Our stage players are real life characters: W.E.B. Du Bois was an intellectual activist, committed to the end of segregation even if it meant giving over his own family to the cause. The young Yolande Du Bois was, essentially, a vehicle for her father’s ambitions, but she had her own ideals, misguided and misdirected though they might have been in the beginning. And is it truly misguided to put duty before love, especially when you’ve been raised to expect certain luxuries in life? First class trips to Paris? Necessary. Equality for black men and women? Absolutely necessary. Romance, passion, someone to talk to in the dark? Those are the things Yolande thought she could afford to give up.

With questions like that, Charles Smith’s play could have easily translated as a tad overwrought, what with the characters’ frequent flights of high-minded, tongue-twisting fancy.  Instead, in the steady hands of director Tre Garrett, we are afforded a crack at history, a fictional extrapolation on the society wedding of Yolande to the poet Countee Cullen. Cullen was a mentee and close friend of Du Bois (Dennis Raveneau) who spoke to the people in a different yet similarly affecting way. Yolande (Whitney Coulter) is 26, beautiful, and enjoying the courtship of two different men who entice her to leave the most important man in her life—her veritable giant of a father, who she adores while simultaneously vilifying her somewhat batty mother (Barbara Woods, affecting and funny). She revels in the attentions of promising bandleader Jimmy Lunsford (Oris Phillip Jr.), a rough-and-tumble scrapper with a heart of gold, but ultimately decides to marry the more prominent and proper Cullen (Christopher Piper). Their union becomes the social event of spring, 1928, but the story doesn’t end with happily ever after. In fact, we’re more concerned with the ‘before’ and the plain old, not so happy ‘after’.

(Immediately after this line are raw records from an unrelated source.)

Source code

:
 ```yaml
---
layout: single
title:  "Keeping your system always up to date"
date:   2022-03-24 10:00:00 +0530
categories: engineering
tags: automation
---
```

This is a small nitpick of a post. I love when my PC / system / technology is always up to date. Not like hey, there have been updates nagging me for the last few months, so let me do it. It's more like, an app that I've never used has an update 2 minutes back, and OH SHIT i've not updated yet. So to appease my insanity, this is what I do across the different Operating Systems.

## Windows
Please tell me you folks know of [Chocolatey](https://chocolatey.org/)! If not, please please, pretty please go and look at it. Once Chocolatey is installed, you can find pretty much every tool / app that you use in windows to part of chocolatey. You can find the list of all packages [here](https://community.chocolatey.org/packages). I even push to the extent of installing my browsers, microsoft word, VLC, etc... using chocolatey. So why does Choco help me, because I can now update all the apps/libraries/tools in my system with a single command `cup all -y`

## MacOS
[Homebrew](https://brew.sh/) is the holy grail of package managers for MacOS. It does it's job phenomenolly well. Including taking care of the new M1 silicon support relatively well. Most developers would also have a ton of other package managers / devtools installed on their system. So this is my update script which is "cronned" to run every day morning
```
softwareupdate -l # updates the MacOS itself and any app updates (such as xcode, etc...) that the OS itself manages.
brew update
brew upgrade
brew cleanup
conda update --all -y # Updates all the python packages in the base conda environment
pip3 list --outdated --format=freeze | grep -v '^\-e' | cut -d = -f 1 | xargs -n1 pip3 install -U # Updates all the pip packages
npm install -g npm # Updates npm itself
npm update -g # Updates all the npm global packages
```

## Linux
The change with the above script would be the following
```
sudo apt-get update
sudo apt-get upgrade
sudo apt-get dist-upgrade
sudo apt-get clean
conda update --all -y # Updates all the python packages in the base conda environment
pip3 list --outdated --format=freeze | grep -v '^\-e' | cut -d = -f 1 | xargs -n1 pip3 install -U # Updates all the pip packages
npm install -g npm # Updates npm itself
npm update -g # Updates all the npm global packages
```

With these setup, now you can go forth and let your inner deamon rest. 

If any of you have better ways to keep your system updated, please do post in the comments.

Lights, by Nikki Deshae Smith, and the one-room set, by Michael Pettigrew, function beautifully to reveal the essential bits of Harlem: Du Bois’s study, the sidewalk, places where history was made and changed. It’s easy to get caught up in the sheer drama of it all, since there’s an assumption that we already have a basic idea of who these people are and why we’re watching this brief sliver of time, and we’re working with serious, relevant issues of identity and race. But Garrett and the actors find real vitality (and delight) in the smaller characters, such as Yolande’s friend Lenora, played by an electric Thelma Mitchell, and Jimmy, who grows into himself as the man Yolande let get away. Even Cullen, to some extent, exists here only in orbit of the Du Bois family, and Piper plays the conflicted poet with the barest flickers of emotion, hanging on to his secret by a few tightly wound threads. Watching and listening to these characters dig into and sometimes forfeit their lives makes us ponder what dreams of our own we might either hold tight or let go.